» INSTRUCTIONS TO FOLLOW: The result should be an exact copy of every record, with no pictures kept.

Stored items
Segment Open

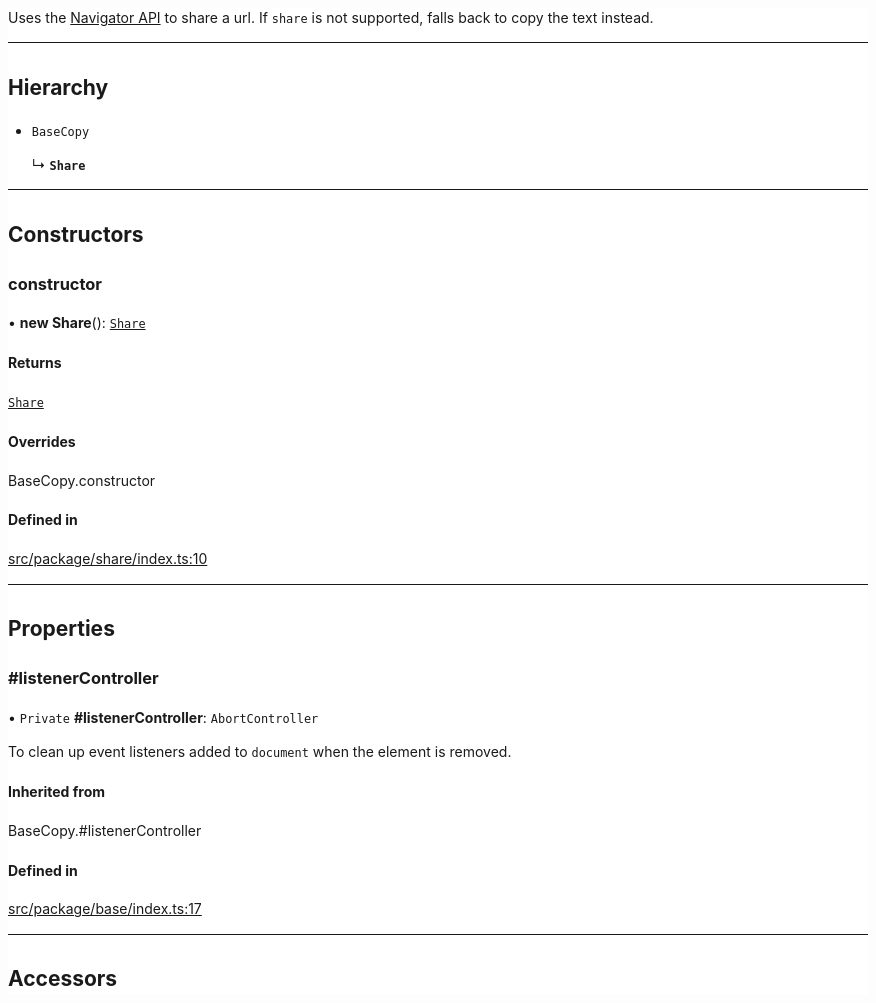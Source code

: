 Uses the [Navigator API](https://developer.mozilla.org/en-US/docs/Web/API/Navigator/share) to share a url. If `share` is not supported, falls back to copy the text instead.

---

## Hierarchy

- `BaseCopy`

  ↳ **`Share`**

---

## Constructors

### constructor

• **new Share**(): [`Share`](/docs/share/)

#### Returns

[`Share`](/docs/share/)

#### Overrides

BaseCopy.constructor

#### Defined in

[src/package/share/index.ts:10](https://github.com/rossrobino/components/blob/d5d1f10397ac02ff73b15264f6245f23a8f58eac/src/package/share/index.ts#L10)

---

## Properties

### #listenerController

• `Private` **#listenerController**: `AbortController`

To clean up event listeners added to `document` when the element is removed.

#### Inherited from

BaseCopy.#listenerController

#### Defined in

[src/package/base/index.ts:17](https://github.com/rossrobino/components/blob/d5d1f10397ac02ff73b15264f6245f23a8f58eac/src/package/base/index.ts#L17)

---

## Accessors
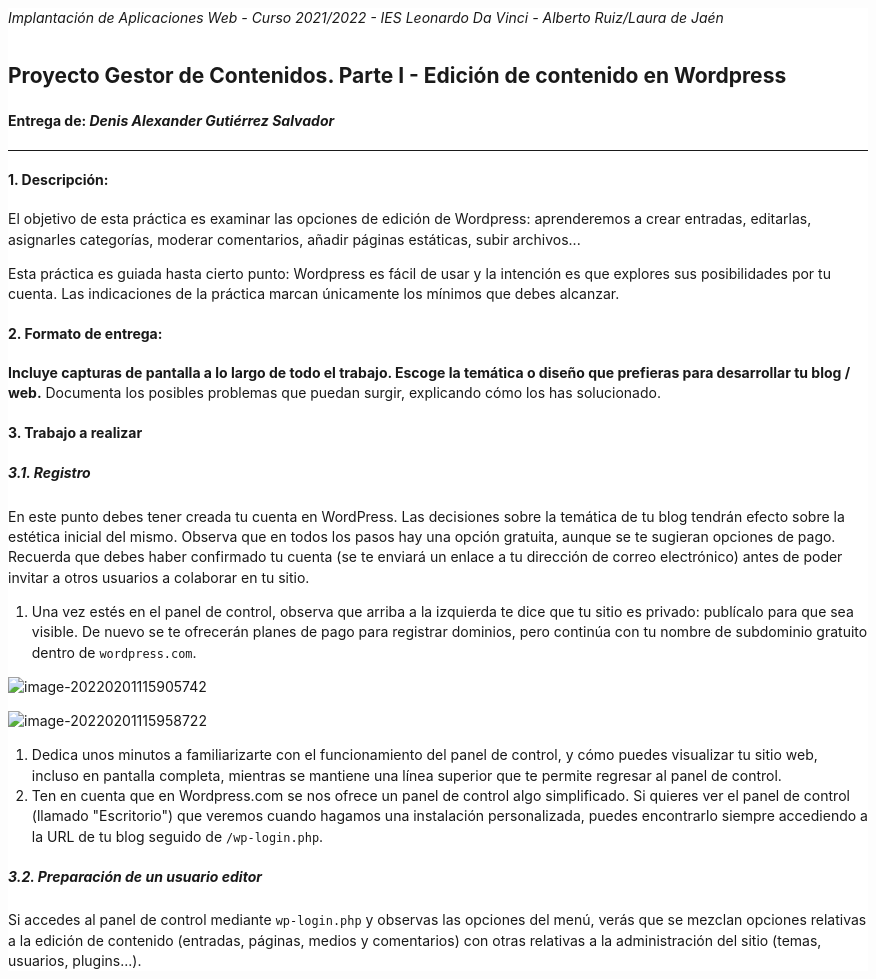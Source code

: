 ###### *Implantación de Aplicaciones Web - Curso 2021/2022 - IES Leonardo Da Vinci - Alberto Ruiz/Laura de Jaén*
## Proyecto Gestor de Contenidos. Parte I - Edición de contenido en Wordpress
#### Entrega de: *Denis Alexander Gutiérrez Salvador*
----
#### 1. Descripción:

El objetivo de esta práctica es examinar las opciones de edición de Wordpress: aprenderemos a crear entradas, editarlas, asignarles categorías, moderar comentarios, añadir páginas estáticas, subir archivos...

Esta práctica es guiada hasta cierto punto: Wordpress es fácil de usar y la intención es que explores sus posibilidades por tu cuenta. Las indicaciones de la práctica marcan únicamente los mínimos que debes alcanzar.

#### 2. Formato de entrega:

**Incluye capturas de pantalla a lo largo de todo el trabajo. Escoge la temática o diseño que prefieras para desarrollar tu blog / web.** Documenta los posibles problemas que puedan surgir, explicando cómo los has solucionado.

#### 3. Trabajo a realizar

##### 3.1. Registro

En este punto debes tener creada tu cuenta en WordPress. Las decisiones sobre la temática de tu blog tendrán efecto sobre la estética inicial del mismo. Observa que en todos los pasos hay una opción gratuita, aunque se te sugieran opciones de pago. Recuerda que debes haber confirmado tu cuenta (se te enviará un enlace a tu dirección de correo electrónico) antes de poder invitar a otros usuarios a colaborar en tu sitio.

1. Una vez estés en el panel de control, observa que arriba a la izquierda te dice que tu sitio es privado: publícalo para que sea visible. De nuevo se te ofrecerán planes de pago para registrar dominios, pero continúa con tu nombre de subdominio gratuito dentro de `wordpress.com`.

![image-20220201115905742](C:\Users\keirzar\AppData\Roaming\Typora\typora-user-images\image-20220201115905742.png)



![image-20220201115958722](C:\Users\keirzar\AppData\Roaming\Typora\typora-user-images\image-20220201115958722.png)

1. Dedica unos minutos a familiarizarte con el funcionamiento del panel de control, y cómo puedes visualizar tu sitio web, incluso en pantalla completa, mientras se mantiene una línea superior que te permite regresar al panel de control.
2. Ten en cuenta que en Wordpress.com se nos ofrece un panel de control algo simplificado. Si quieres ver el panel de control (llamado "Escritorio") que veremos cuando hagamos una instalación personalizada, puedes encontrarlo siempre accediendo a la URL de tu blog seguido de `/wp-login.php`. 



##### 3.2. Preparación de un usuario editor

Si accedes al panel de control mediante `wp-login.php` y observas las opciones del menú, verás que se mezclan opciones relativas a la edición de contenido (entradas, páginas, medios y comentarios) con otras relativas a la administración del sitio (temas, usuarios, plugins...).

Segment Closed

» RESPONSE TO THIS EXERCISE:
Source code

: Uses the [Navigator API](https://developer.mozilla.org/en-US/docs/Web/API/Navigator/share) to share a url. If `share` is not supported, falls back to copy the text instead.

---

## Hierarchy

- `BaseCopy`

  ↳ **`Share`**

---

## Constructors

### constructor

• **new Share**(): [`Share`](/docs/share/)

#### Returns

[`Share`](/docs/share/)

#### Overrides

BaseCopy.constructor

#### Defined in

[src/package/share/index.ts:10](https://github.com/rossrobino/components/blob/d5d1f10397ac02ff73b15264f6245f23a8f58eac/src/package/share/index.ts#L10)

---

## Properties

### #listenerController

• `Private` **#listenerController**: `AbortController`

To clean up event listeners added to `document` when the element is removed.

#### Inherited from

BaseCopy.#listenerController

#### Defined in

[src/package/base/index.ts:17](https://github.com/rossrobino/components/blob/d5d1f10397ac02ff73b15264f6245f23a8f58eac/src/package/base/index.ts#L17)

---

## Accessors
Source code

: ###### *Implantación de Aplicaciones Web - Curso 2021/2022 - IES Leonardo Da Vinci - Alberto Ruiz/Laura de Jaén*
## Proyecto Gestor de Contenidos. Parte I - Edición de contenido en Wordpress
#### Entrega de: *Denis Alexander Gutiérrez Salvador*
----
#### 1. Descripción:

El objetivo de esta práctica es examinar las opciones de edición de Wordpress: aprenderemos a crear entradas, editarlas, asignarles categorías, moderar comentarios, añadir páginas estáticas, subir archivos...

Esta práctica es guiada hasta cierto punto: Wordpress es fácil de usar y la intención es que explores sus posibilidades por tu cuenta. Las indicaciones de la práctica marcan únicamente los mínimos que debes alcanzar.

#### 2. Formato de entrega:

**Incluye capturas de pantalla a lo largo de todo el trabajo. Escoge la temática o diseño que prefieras para desarrollar tu blog / web.** Documenta los posibles problemas que puedan surgir, explicando cómo los has solucionado.

#### 3. Trabajo a realizar

##### 3.1. Registro

En este punto debes tener creada tu cuenta en WordPress. Las decisiones sobre la temática de tu blog tendrán efecto sobre la estética inicial del mismo. Observa que en todos los pasos hay una opción gratuita, aunque se te sugieran opciones de pago. Recuerda que debes haber confirmado tu cuenta (se te enviará un enlace a tu dirección de correo electrónico) antes de poder invitar a otros usuarios a colaborar en tu sitio.

1. Una vez estés en el panel de control, observa que arriba a la izquierda te dice que tu sitio es privado: publícalo para que sea visible. De nuevo se te ofrecerán planes de pago para registrar dominios, pero continúa con tu nombre de subdominio gratuito dentro de `wordpress.com`.

![image-20220201115905742](C:\Users\keirzar\AppData\Roaming\Typora\typora-user-images\image-20220201115905742.png)



![image-20220201115958722](C:\Users\keirzar\AppData\Roaming\Typora\typora-user-images\image-20220201115958722.png)

1. Dedica unos minutos a familiarizarte con el funcionamiento del panel de control, y cómo puedes visualizar tu sitio web, incluso en pantalla completa, mientras se mantiene una línea superior que te permite regresar al panel de control.
2. Ten en cuenta que en Wordpress.com se nos ofrece un panel de control algo simplificado. Si quieres ver el panel de control (llamado "Escritorio") que veremos cuando hagamos una instalación personalizada, puedes encontrarlo siempre accediendo a la URL de tu blog seguido de `/wp-login.php`. 



##### 3.2. Preparación de un usuario editor

Si accedes al panel de control mediante `wp-login.php` y observas las opciones del menú, verás que se mezclan opciones relativas a la edición de contenido (entradas, páginas, medios y comentarios) con otras relativas a la administración del sitio (temas, usuarios, plugins...).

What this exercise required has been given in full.